* **Work to be completed**:
How many lines of the records below contain the word "boot"? Answer with the number alone.

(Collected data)

= = = = = = =

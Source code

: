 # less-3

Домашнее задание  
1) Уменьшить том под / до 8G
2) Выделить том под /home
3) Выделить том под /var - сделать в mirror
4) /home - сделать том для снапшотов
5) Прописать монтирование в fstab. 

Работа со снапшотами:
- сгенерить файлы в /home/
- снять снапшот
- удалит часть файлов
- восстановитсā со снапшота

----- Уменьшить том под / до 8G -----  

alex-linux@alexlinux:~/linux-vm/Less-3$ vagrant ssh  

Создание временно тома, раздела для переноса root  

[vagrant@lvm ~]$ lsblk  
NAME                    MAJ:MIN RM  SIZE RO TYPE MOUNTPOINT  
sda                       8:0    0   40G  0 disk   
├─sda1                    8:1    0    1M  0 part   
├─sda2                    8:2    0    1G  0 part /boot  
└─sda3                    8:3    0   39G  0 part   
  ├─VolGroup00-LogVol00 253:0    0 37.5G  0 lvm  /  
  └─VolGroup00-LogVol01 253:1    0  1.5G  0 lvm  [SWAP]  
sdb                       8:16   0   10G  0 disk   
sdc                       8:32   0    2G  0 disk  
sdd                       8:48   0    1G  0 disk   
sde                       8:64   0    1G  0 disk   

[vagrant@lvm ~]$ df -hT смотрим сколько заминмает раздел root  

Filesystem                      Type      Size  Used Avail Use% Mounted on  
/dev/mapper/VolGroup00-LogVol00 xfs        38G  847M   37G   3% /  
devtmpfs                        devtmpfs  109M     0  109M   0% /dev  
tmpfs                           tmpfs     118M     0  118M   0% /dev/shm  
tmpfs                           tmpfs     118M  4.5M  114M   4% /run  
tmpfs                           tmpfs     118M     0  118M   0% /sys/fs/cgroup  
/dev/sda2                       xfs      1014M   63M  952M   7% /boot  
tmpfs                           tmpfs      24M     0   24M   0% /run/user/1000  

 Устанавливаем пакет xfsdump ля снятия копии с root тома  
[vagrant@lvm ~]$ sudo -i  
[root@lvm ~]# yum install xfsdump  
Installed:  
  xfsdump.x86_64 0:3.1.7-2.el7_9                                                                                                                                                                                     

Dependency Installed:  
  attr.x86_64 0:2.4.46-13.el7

= = = = = = =

* **Solution**:
2